The SPP Procedure

PROCESS Statement

  • PROCESS name = (variables </pattern-options> )</process-options <distance-function-options>> ;

The PROCESS statement defines a point pattern for analysis. You must use a valid SAS variable name to define the process, and you can describe it by using variables that contain the x and y coordinates of the points within the point pattern. The variables must also be in the DATA= data set. You can specify only one PROCESS statement in PROC SPP.

The coordinates in spatial data can be spherical (represented as longitude and latitude) or projected (represented as Cartesian x and y coordinates). All the SAS/STAT procedures that analyze spatial data, including PROC SPP, assume that you are working with projected coordinates, for which Euclidean distance is appropriate. If your data consist of spherical coordinates, you are responsible for transforming the data to projected coordinates, such as by using PROC GPROJECT in SAS/GRAPH software. For more information about the spatial modeling issues that pertain to the use of geodetic versus simple Euclidean distance, see Banerjee (2005).

You can also specify pattern-options and process-options. The pattern-options are related to different attributes of the observed point pattern that is read from the DATA= data set. The process-options represent different analyses that are associated with a point pattern. These analyses are usually helpful in characterizing the underlying stochastic process that might have generated the point pattern. The PROCESS statement’s pattern-options are listed in Table 105.4. The PROCESS statement’s process-options are listed in Table 105.5.

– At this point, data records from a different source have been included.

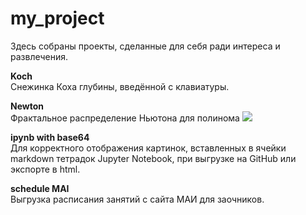 # my_project
Здесь собраны проекты, сделанные для себя ради интереса и развлечения.

**Koch**  
Снежинка Коха глубины, введённой с клавиатуры.  

**Newton**  
Фрактальное распределение Ньютона для полинома ![](https://yadi.sk/i/zZWcgUhnmlVOCw)  

**ipynb with base64**  
Для корректного отображения картинок, вставленных в ячейки markdown тетрадок Jupyter Notebook, при выгрузке на GitHub или экспорте в html.  

**schedule MAI**  
Выгрузка расписания занятий с сайта МАИ для заочников.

Table 105.4: Point Pattern Definition Options

Option

Description

AREA=

Specifies a rectangular study window

EVENT=

Specifies an EVENT variable that identifies individual point pattern events

MARK=

Specifies the MARK variable for the point pattern


You can specify the following pattern-options, which enable you to describe various aspects of a point pattern data set:

AREA=(xmin-number, ymin-number, xmax-number, ymax-number)

specifies parameters that define the study area bounds for the spatial point pattern. This option describes is a key attribute that governs the intensity estimates that are obtained by different methods in PROC SPP. When you specify this option, you must identify all the following area specifications:

  • xmin-number, the lower left limit for the x coordinate

  • ymin-number, the lower left limit for the y coordinate

  • xmax-number, the upper right limit for the x coordinate and

  • ymax-number, the upper right limit for the y coordinate

If there are BY groups in the DATA= data set, then the explicit bounds remain the same across all BY groups. If you do not specify this option, then PROC SPP estimates a default area based on the Ripley-Rasson window estimator. For more information about the Ripley-Rasson window estimate, see the section Ripley-Rasson Window Estimator.

EVENT=variable-name

specifies an event variable that is associated with instances (points) in this point pattern. If your DATA= data set also contains information about covariates, use this option to identify the events in the point pattern.

MARK=variable-name

specifies a character or quantitative variable from the DATA= data set as a mark variable. Character variable marks are used for requesting distance function summary statistics across different variable values.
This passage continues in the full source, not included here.